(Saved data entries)
= = = =

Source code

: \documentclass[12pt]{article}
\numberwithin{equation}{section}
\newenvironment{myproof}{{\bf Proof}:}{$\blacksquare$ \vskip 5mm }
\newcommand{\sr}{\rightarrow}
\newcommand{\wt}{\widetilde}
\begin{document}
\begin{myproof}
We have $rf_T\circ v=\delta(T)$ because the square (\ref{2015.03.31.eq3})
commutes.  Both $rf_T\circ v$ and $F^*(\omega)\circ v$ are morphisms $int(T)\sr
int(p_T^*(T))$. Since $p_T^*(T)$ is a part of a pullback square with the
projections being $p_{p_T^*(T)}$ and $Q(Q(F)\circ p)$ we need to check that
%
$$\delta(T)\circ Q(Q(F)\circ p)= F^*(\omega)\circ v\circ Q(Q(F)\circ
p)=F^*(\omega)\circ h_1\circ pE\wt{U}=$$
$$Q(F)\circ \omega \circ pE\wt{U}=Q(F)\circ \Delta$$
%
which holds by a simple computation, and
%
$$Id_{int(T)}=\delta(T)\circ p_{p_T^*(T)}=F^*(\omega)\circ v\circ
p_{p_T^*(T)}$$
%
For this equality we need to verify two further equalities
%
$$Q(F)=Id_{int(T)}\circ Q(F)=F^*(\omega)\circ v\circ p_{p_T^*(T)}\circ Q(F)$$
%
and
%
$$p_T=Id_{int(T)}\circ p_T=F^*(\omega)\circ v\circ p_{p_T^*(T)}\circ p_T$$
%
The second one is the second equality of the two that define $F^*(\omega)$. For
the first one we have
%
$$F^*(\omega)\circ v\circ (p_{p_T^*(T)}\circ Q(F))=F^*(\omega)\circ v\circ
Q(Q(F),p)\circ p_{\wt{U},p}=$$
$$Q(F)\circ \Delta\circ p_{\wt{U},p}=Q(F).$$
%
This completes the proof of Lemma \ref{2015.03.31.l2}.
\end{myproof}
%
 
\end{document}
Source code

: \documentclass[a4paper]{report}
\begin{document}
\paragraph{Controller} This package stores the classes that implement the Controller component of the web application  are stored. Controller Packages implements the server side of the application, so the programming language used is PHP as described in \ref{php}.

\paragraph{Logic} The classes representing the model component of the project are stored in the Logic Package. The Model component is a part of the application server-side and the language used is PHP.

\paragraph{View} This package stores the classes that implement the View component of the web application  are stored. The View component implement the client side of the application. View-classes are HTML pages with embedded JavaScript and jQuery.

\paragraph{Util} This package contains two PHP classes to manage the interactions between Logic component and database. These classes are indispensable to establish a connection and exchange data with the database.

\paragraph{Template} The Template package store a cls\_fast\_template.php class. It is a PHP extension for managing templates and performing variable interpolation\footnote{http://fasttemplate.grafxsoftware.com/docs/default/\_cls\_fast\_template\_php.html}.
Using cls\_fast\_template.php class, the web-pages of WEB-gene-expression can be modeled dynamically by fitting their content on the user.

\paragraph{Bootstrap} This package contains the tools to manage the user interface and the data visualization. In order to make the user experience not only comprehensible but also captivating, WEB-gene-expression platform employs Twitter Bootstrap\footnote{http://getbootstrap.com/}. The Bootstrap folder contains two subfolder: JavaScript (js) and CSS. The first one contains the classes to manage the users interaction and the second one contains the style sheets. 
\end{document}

= = = =

Take the lines above from the one containing "int(p_T^*(T))$. Since $p_T^*(T)$" to the one containing "F^*(\omega)\circ v\circ Q(Q(F)\circ" and retype them exactly, both ends included, with nothing added.

int(p_T^*(T))$. Since $p_T^*(T)$ is a part of a pullback square with the
projections being $p_{p_T^*(T)}$ and $Q(Q(F)\circ p)$ we need to check that
%
$$\delta(T)\circ Q(Q(F)\circ p)= F^*(\omega)\circ v\circ Q(Q(F)\circ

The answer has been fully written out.